Lost in the public insurance and health reform debate last week was a Medicare Payment Advisory Committee (MedPAC) report issued to Congress that criticized Medicare Advantage for paying private insurers billions more than what the government pays providers through traditional fee-for-service Medicare—despite the fact that many Medicare Advantage programs offer similar services.
The key takeaway as highlighted in multiple media reports is that the federal government will pay $12 billion more to health insurers in Medicare Advantage than it costs to care for beneficiaries in fee-for-service Medicare. As such, some industry observers are recommending that the feds implement competitive bidding for Medicare Advantage insurers.
But there was another idea buried inside the 300-page report that could help Medicare resolve the overpayment issue, weed out insurers that are not providing innovative care management and delivery systems, and gain Democratic leaders' support for the program. What is this magic potion? MedPAC suggested the federal government pay private insurers in Medicare Advantage through quality measures.

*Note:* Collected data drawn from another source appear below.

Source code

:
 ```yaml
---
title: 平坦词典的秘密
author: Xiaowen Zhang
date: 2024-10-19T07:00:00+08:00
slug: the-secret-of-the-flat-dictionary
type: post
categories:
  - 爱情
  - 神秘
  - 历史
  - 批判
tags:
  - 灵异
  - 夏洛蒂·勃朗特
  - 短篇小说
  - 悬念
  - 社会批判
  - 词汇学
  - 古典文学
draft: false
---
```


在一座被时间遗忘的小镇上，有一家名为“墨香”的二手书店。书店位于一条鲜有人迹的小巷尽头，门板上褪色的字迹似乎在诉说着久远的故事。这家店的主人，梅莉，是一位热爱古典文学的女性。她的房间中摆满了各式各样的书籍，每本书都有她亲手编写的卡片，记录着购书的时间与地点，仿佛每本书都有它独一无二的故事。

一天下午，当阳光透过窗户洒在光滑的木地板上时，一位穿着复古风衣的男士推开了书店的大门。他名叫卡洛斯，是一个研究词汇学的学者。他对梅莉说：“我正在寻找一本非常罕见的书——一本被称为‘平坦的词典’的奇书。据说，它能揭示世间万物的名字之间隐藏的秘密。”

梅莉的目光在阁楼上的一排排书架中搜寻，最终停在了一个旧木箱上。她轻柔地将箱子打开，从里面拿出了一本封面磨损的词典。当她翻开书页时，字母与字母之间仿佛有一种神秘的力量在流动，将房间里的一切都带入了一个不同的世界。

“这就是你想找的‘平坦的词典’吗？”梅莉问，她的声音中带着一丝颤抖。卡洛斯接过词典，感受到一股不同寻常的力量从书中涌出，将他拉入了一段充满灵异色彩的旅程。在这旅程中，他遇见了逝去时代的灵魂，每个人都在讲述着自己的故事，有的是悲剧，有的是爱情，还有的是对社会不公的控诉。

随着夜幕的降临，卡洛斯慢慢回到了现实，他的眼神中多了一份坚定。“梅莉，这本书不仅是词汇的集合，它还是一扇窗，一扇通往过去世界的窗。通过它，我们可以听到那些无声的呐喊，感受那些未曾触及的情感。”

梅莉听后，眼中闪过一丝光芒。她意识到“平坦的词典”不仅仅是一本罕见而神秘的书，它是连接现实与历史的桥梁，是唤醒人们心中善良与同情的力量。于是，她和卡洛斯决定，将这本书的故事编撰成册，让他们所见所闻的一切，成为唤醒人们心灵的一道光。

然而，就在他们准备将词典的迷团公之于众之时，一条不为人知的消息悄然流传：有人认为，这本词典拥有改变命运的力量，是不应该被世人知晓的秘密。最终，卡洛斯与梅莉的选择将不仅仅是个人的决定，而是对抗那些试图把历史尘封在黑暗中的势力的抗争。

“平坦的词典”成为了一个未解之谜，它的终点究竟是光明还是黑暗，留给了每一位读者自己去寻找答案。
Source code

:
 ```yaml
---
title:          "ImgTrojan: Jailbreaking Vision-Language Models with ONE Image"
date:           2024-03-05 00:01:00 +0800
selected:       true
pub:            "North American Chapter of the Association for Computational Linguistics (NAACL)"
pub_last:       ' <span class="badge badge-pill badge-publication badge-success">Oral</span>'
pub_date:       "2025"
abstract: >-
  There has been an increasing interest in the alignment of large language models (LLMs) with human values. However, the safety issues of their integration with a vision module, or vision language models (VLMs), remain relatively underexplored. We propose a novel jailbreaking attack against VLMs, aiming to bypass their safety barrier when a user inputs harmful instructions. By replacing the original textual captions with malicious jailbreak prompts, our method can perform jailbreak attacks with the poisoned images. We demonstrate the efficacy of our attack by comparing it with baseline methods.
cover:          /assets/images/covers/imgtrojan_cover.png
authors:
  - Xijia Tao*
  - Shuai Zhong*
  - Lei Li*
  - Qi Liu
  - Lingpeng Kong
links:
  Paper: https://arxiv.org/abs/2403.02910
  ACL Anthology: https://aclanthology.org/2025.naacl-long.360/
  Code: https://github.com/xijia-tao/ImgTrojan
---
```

As stated in the report, private insurers involved in Medicare Advantage don't gain financially from creating innovative programs. Sure, their beneficiaries might benefit from better programs, but the federal government isn't paying those insurers any more than competitors that are not providing those services.
Instead, the federal government should pay innovative insurers more for improving quality, while reducing payments to those who are offering more expensive FFS-like programs. This is no different than paying doctors and hospitals for providing quality care.
The National Committee for Quality Assurance found in 2008 that only half of the 10 million Medicare Advantage beneficiaries are enrolled in plans with above-average quality rankings. In other words, paying private insurers 13% more than FFS beneficiaries is not improving quality to about half of Medicare Advantage beneficiaries.
The federal government could improve the Medicare Advantage payment system by reemphasizing the goals of the program: financial neutrality, efficiency, equity, and quality. This could happen through care coordination and cost savings, which were the original goals of Medicare Advantage, according to MedPAC.